John flew the tug, and aerotowed the Class 5 boys up to about 2500ft a time. Richard managed an out and return to Headington, near Oxford, from our take-off right next to Wheatley (about 45 mins airtime). Brendon got taken up right into a convenient thermal and it wasn't long before he was out of sight, heading towards Didcot. Nick did a circuit, but I don't think he had so much luck with the thermals and only lasted about 30mins.

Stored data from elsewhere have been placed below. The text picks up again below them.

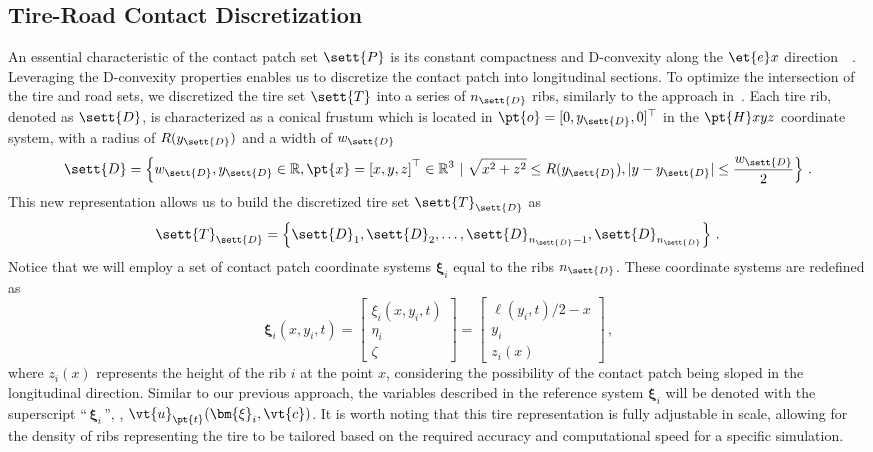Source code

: \subsection{Tire-Road Contact Discretization}

An essential characteristic of the contact patch set $\sett{P}$ is its constant compactness and D-convexity along the $\et{e}x$ direction~~\cite{romano2022analytical, matouvsek2001directional}. Leveraging the D-convexity properties enables us to discretize the contact patch into longitudinal sections. To optimize the intersection of the tire and road sets, we discretized the tire set $\sett{T}$ into a series of $n_\sett{D}$ ribs, similarly to the approach in~\cite{chollet2012model, stocco2024novel}. Each tire rib, denoted as $\sett{D}$, is characterized as a conical frustum which is located in $\pt{o}= [0, y_\sett{D}, 0]^\top$ in the $\pt{H}xyz$ coordinate system, with a radius of $R(y_\sett{D})$ and a width of $w_\sett{D}$
%
\begin{equation*}
  \sett{D} = \left\{ w_\sett{D}, y_\sett{D} \in \mathbb{R}, \pt{x} = \left[ x, y, z \right]^\top \in \mathbb{R}^3 ~|~ \sqrt{x^2+z^2} \leq R(y_\sett{D}), |y-y_\sett{D}| \leq \dfrac{w_\sett{D}}{2} \right\} \, \text{.}
\end{equation*}
%
This new representation allows us to build the discretized tire set $\sett{T}_\sett{D}$ as
%
\begin{equation*}
  \sett{T}_\sett{D} = \left\{ \sett{D}_1, \sett{D}_2, \dots, \sett{D}_{n_\sett{D}-1}, \sett{D}_{n_\sett{D}} \right\} \, \text{.}
\end{equation*}
%
Notice that we will employ a set of contact patch coordinate systems $\bm{\xi}_i$ equal to the ribs $n_\sett{D}$. These coordinate systems are redefined as
%
\begin{equation*}
  \bm{\xi}_i(x, y_i, t) =
  \begin{bmatrix}
    \xi_i(x, y_i, t) \\
    \eta_i \\
    \zeta
  \end{bmatrix}
  =
  \begin{bmatrix}
    \ell(y_i, t)/2 - x \\
    y_i \\
    z_i(x)
  \end{bmatrix} \, \text{,}
\end{equation*}
%
where $z_i(x)$ represents the height of the rib $i$ at the point $x$, considering the possibility of the contact patch being sloped in the longitudinal direction. Similar to our previous approach, the variables described in the reference system $\bm{\xi}_i$ will be denoted with the superscript ``$\,\bm{\xi}_{i}\,$'', \eg{}, $\vt{u}_{\pt{t}}(\bm{\xi}_{i}, \vt{c})$. It is worth noting that this tire representation is fully adjustable in scale, allowing for the density of ribs representing the tire to be tailored based on the required accuracy and computational speed for a specific simulation.

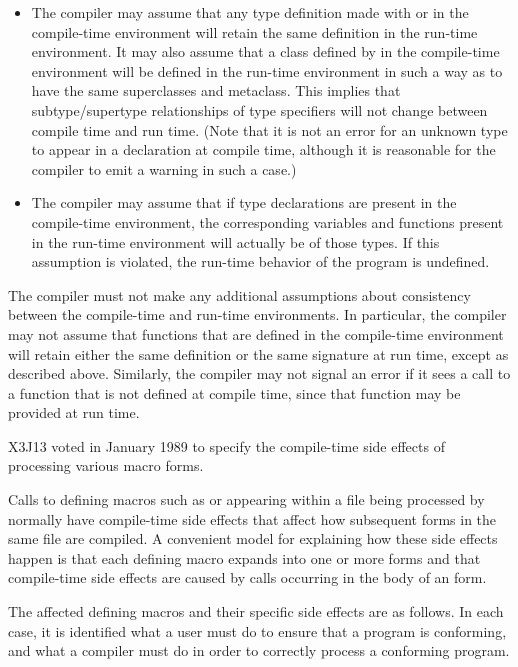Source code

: \begin{itemize}
\item The compiler may assume that any type definition made with  
        or  in the compile-time environment will retain the same 
        definition in the run-time environment.  It may also assume that
        a class defined by  in the compile-time environment will
        be defined in the run-time environment in such a way as to have
        the same superclasses and metaclass.  This implies that
        subtype/supertype relationships of type specifiers will not 
        change between compile time and run time.  (Note that it is not 
        an error for an	unknown type to appear in a declaration at
        compile time, although it is reasonable for the compiler to 
        emit a warning in such a case.)

\item The compiler may assume that if type declarations are present
	in the compile-time environment, the corresponding variables and 
	functions present in the run-time environment will actually be of
	those types.  If this assumption is violated, the run-time behavior of the program is 
	undefined.
\end{itemize}

The compiler must not make any additional assumptions about
consistency between the compile-time and run-time environments.  In 
particular, the compiler may not assume that functions that are defined
	in the compile-time environment will retain either the
	same definition or the same signature at run time, except
as described above.
Similarly,
the compiler may not signal an error if it sees a call to a
	function that is not defined at compile time, since that function
	may be provided at run time.

X3J13 voted in January 1989 
to specify the compile-time side effects of processing various macro forms.

Calls to defining macros such as  or  appearing
    within a file being processed by  normally have
    compile-time side effects that affect how subsequent forms in the
    same file are compiled.  A convenient model for explaining how these
    side effects happen is that each defining macro expands into one or
    more  forms and that compile-time
    side effects are caused by calls occurring in the body of an
     form.

The affected defining macros and their specific side effects are
    as follows.  In each case, it is identified what a user must do to
    ensure that a program is conforming, and what a compiler must do
    in order to correctly process a conforming program.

Dave went up next, but about 300ft he seperated from the tug. Both craft made it back to the field, and it turned out that a tiny piece of grass found it's way into the carb and got stuck in the jet. Basically, it wouldn't rev up above about 4000rpm, but it needs to develop at least 6000rpm to power itself and the wing behind without sinking out. John realised he had began to sink out, and that it wasn't revving out properly, so he had to 'flush' Dave. Dave found himself cut free at about 300ft, with the tow rope dangling down from his chest. Worried that the tow rope wound catch on a fence below and drag him in, he released it and started concentrating on using his remaining height to get back to take-off. He just about squeezed in over the hedge.
So, we've fixed the engine and are scouring the nearby fields for our 'mislaid' tow rope. Eventually, we find the rope and so I'm thinking about getting clipped in and having a go, when we get a call from Brendan. He's had a bad landing in a field near Chalgrove, and he's broken his arm. The gang mobilise, with Dave and Richard diving into a car, and Nick shooting off in the tug (easier to find a downed glider by air). Apparently, Nick managed to land right next to Brendan, but for some reason, said it wouldn't be possible to take off out of the field, and that they'd need to dismantle it, put it on a trailer and drive it back to the hangar. Flying over for today!
So, after all this drama, all I managed to do was rig my glider, pre-flight check it and confirm that it's still airworthy (actually in pretty good nick), before having to pack it all away again. However, I had a very enjoyable day (away from the computer for a change!), and I'm looking forward to trying again in a week or two.